Y con motivo de esta nueva aventura europea, os quiero compartir un artículo muy especial que escribí el año pasado por estas fechas, también desde Holanda, y en el que narraba mi experiencia como emigrante de cuarta generación. ¿Por qué cuarta? Os pongo en antecedentes: mis bisabuelos paternos trataban de escapar de los bolcheviques durante la Revolución Rusa; su intención era llegar a París, pero las fronteras europeas ya estaban cerradas; entonces decidieron dirigirse a China, por lo que tomaron el camino al sur, quedando atrapados en Azerbaiyán y pensando que esto de la revolución pasaría en unos meses y las cosas volverían a la normalidad. Se equivocaron obviamente. Tuvieron que pasar más de 70 años para que el sistema comunista de la URSS se disolviera y fuimos los nietos y bisnietos quienes finalmente lograron salir de allí y acabaron afincados en España.
El artículo que tenéis a continuación es uno de mis artículos más personales; ya ha sido publicado por la revista digital Brand of the Art, que actualmente está inactiva, por lo que si no lo habéis leído, os invito a conocerme un poco más y sobre todo a entender para qué sirve emigrar y cómo superar los miedos que el cambio de país y la adaptación a una nueva cultura supone. He añadido también algunas correcciones al artículo. Espero que lo disfrutéis, amigos.
EMIGRAR O NO EMIGRAR, ÉSTA ES LA CUESTIÓN
Como emigrante de tercera cuarta generación, creo que el tema de emigración me toca muy de cerca. Mi familia se afincó en España allá por el año 91, meses antes de que la URSS tocara fondo y se derrumbara.

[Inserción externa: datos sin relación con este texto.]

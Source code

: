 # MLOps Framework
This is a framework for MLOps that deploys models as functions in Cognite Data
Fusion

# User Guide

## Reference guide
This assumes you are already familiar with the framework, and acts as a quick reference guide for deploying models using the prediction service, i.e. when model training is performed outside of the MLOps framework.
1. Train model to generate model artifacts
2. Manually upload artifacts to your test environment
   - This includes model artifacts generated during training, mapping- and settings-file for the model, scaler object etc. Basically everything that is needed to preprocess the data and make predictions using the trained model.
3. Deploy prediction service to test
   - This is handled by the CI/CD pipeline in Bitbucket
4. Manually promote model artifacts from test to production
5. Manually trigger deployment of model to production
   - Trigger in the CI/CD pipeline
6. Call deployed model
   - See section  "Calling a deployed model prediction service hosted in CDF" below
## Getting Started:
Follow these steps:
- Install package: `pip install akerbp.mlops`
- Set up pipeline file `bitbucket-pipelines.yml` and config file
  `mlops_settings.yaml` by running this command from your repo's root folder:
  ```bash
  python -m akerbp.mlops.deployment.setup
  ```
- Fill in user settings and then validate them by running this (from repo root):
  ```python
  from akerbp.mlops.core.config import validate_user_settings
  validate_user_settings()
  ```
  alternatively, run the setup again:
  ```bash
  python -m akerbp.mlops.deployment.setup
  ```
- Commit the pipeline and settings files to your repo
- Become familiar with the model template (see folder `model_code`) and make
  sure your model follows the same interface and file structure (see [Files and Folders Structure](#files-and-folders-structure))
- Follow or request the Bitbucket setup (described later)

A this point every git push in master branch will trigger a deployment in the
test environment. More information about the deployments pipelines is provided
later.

Pero también fui emigrante en mi propio país antes de venir a España. Algunos amigos, cuando les cuento la historia de mi familia, me preguntan si algún día escribiré un libro sobre mi pasado. Siempre les digo que tal vez en un futuro, de momento me ocupo en buscar mi lugar en este mundo.
He vivido en más de un país a lo largo de mis años. Nacida de padres rusos-armenios en Bakú, capital de una antigua república soviética, desde pequeña me sentí extranjera en un país cuya lengua original desconocía y aprendía a duras penas en el colegio. En casa sólo hablábamos ruso, leíamos libros rusos, veíamos programas, dibujos y películas en ruso (tampoco era de extrañar: el ruso era el idioma oficial de la antigua URSS). A los seis años me di cuenta de que no era azerbayana y que siempre me considerarían distinta a los nativos de la república.
Los problemas internos del gigante soviético, en cuyos detalles no entraré ahora, hicieron que mi familia entera (incluidos mis abuelos maternos) tuvieran que abandonar Bakú para siempre, dejando atrás nuestras posesiones, casas, a algunos familiares que a día de hoy ya no viven, amigos en aquella época a los que nunca volví a encontrar. Pero yo en aquel entonces era una niña y aquel cambio no supuso para mí algo realmente dramático, no entendía el alcance de nuestra situación y peligro al que mi familia se enfrentaba.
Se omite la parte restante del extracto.